La Silicon Valley et son univers impitoyable

Les accusations, suspicion de vol de propriété intellectuel, font presque partie du quotidien de l'économie numérique, néanmoins l’affaire d’Apple est plus inédite : une startup d’à peine un an aurait récupéré des données de Cupertino pour développer un système concurrent.

En l’occurrence Apple accuse Rivos d’avoir chapardé les secrets de fabrication de ses SoC, ou système sur puce. Il s’agit d’un circuit intégré composé de plusieurs éléments, comme de la mémoire, des microprocesseurs, des unités de traitement graphiques…

Pour réaliser ce coup, David aurait chipé à Goliath plus de 40 anciens employés, dont de nombreux ingénieurs spécialisés dans la conception des SoCs. Il s’agit là encore d’un grand classique de la Silicon Valley, où les cerveaux sont une ressource précieuse et avidement recherchée.

La plainte d’Apple cite nommément deux de ses ex qui seraient partis avec des gigaoctets d’informations confidentielles dans leurs besaces. Évidemment, des milliers de documents contiendraient des secrets de fabrication des SoCs de la marque à la pomme. D’autres salariés auraient emporté des informations et même tenté d’effacer leurs traces visibles sur leurs appareils Apple.

Apple veut qu’on lui rende ce qui lui appartient

Pour Apple, Rivos a mis en place une stratégie délibérée visant à débaucher ses ingénieurs pour s’emparer de ces secrets et développer des SoCs concurrents.
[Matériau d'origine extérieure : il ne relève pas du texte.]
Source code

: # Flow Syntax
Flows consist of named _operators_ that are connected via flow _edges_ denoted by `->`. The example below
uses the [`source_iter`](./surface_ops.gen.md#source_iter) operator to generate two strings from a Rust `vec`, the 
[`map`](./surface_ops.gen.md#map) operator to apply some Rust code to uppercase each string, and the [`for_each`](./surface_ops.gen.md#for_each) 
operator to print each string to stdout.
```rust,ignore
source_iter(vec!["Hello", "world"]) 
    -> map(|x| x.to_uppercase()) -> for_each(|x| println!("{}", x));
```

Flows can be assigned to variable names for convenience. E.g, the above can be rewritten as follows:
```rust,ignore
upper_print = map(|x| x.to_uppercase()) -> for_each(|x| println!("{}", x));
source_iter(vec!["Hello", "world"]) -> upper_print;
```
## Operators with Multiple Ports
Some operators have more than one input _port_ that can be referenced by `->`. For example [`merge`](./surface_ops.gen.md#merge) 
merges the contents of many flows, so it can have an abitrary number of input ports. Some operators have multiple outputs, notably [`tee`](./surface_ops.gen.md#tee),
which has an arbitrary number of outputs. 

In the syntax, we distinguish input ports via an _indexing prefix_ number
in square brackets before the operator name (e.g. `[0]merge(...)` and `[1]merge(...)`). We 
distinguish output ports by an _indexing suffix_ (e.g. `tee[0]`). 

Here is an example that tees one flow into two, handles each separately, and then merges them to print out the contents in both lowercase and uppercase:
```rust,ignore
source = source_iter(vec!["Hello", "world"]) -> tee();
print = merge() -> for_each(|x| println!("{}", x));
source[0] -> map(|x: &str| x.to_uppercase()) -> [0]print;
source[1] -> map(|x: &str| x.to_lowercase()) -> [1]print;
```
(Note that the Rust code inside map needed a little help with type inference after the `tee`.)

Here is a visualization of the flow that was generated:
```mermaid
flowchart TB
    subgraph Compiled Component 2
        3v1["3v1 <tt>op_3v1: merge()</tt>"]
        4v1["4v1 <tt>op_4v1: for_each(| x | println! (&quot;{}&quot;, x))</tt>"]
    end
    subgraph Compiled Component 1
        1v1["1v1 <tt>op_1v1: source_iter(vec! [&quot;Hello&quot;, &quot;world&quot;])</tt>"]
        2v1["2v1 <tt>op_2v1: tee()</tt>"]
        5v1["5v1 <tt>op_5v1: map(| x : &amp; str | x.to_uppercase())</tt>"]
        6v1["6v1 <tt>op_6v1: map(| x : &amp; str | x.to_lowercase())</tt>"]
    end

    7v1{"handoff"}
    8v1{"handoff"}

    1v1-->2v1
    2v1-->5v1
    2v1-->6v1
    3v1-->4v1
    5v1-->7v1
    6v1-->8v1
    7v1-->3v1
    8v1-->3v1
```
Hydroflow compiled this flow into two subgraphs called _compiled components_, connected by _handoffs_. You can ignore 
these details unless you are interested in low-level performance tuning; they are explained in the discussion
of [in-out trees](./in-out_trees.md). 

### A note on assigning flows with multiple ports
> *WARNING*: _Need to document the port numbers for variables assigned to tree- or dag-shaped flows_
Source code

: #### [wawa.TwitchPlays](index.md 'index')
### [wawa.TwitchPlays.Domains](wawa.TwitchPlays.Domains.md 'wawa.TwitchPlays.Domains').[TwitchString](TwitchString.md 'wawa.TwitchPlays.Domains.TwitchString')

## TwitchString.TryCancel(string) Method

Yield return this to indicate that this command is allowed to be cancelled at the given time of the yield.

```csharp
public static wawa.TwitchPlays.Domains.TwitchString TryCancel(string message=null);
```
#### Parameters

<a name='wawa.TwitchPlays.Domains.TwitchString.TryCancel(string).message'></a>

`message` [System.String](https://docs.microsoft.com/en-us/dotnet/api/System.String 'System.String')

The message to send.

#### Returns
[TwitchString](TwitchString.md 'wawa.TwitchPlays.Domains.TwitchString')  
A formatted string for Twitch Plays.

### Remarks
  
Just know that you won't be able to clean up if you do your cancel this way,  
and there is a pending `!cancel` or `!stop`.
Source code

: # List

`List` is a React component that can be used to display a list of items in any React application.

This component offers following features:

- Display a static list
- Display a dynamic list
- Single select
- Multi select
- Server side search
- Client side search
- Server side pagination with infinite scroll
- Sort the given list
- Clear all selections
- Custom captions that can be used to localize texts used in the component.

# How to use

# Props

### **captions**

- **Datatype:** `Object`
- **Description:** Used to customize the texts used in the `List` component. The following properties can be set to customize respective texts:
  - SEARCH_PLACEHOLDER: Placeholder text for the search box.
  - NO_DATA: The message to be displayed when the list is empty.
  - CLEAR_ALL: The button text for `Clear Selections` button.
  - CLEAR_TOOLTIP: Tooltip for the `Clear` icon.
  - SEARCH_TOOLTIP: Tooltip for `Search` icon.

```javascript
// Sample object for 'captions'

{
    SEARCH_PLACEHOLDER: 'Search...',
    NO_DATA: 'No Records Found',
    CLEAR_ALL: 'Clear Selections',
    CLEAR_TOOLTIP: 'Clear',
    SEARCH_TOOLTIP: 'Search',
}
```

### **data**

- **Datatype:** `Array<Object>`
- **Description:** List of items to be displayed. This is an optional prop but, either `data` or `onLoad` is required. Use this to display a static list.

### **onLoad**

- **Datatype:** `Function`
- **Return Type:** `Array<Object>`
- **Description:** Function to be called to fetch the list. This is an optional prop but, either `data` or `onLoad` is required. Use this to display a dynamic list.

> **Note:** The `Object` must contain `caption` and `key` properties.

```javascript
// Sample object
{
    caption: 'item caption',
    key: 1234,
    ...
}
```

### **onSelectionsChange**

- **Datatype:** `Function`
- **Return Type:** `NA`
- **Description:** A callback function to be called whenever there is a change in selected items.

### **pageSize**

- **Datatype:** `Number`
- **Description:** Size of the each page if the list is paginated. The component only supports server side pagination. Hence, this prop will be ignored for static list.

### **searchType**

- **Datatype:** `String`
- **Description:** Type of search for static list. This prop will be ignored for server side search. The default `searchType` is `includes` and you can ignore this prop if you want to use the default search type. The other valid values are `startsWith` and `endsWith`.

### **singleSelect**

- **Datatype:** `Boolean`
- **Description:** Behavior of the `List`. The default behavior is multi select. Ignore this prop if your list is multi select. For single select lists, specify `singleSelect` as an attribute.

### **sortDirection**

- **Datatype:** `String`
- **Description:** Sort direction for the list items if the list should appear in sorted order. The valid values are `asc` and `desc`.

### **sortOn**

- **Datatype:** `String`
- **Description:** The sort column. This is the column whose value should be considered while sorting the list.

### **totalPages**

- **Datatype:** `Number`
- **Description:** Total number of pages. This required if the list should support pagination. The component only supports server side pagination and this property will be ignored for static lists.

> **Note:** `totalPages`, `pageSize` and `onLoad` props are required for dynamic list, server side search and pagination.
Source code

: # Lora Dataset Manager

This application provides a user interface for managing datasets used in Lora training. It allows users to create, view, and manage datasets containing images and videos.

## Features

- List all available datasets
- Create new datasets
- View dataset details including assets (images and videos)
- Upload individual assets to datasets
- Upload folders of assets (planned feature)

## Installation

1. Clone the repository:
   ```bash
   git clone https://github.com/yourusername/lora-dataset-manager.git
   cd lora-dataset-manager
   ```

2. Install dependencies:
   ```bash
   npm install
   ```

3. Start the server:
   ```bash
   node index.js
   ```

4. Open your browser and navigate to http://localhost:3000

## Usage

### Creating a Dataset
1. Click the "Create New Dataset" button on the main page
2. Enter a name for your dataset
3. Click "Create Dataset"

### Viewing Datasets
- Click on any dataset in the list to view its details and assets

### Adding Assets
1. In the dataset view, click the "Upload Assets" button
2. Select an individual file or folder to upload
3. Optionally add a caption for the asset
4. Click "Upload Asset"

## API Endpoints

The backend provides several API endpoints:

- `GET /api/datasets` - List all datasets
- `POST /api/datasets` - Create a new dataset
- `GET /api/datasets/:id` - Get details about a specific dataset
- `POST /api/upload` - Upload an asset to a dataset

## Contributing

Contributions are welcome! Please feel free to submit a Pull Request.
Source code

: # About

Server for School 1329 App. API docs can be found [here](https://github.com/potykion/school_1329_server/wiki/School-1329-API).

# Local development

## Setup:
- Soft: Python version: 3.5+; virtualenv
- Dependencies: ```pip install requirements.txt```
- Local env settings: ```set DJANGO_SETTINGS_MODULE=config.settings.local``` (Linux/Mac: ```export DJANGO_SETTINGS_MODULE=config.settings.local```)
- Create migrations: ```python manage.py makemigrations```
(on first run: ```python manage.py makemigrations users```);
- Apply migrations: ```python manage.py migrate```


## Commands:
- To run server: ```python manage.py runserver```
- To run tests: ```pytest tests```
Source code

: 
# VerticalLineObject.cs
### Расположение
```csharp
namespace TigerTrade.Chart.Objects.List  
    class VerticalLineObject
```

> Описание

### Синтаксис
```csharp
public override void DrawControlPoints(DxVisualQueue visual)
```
Cupertino dit avoir consacré des milliards de dollars et plus de 10 ans en recherche et développement pour des SoCs qui auraient « révolutionné le monde de l'informatique personnelle et mobile ».

Dans la plainte déposée auprès d’un tribunal fédéral californien, Apple a demandé que Rivos soit empêché d’utiliser ses informations confidentielles, exigé que ses anciens employés restituent les biens de l’entreprise et des dommages et intérêts au montant non divulgué.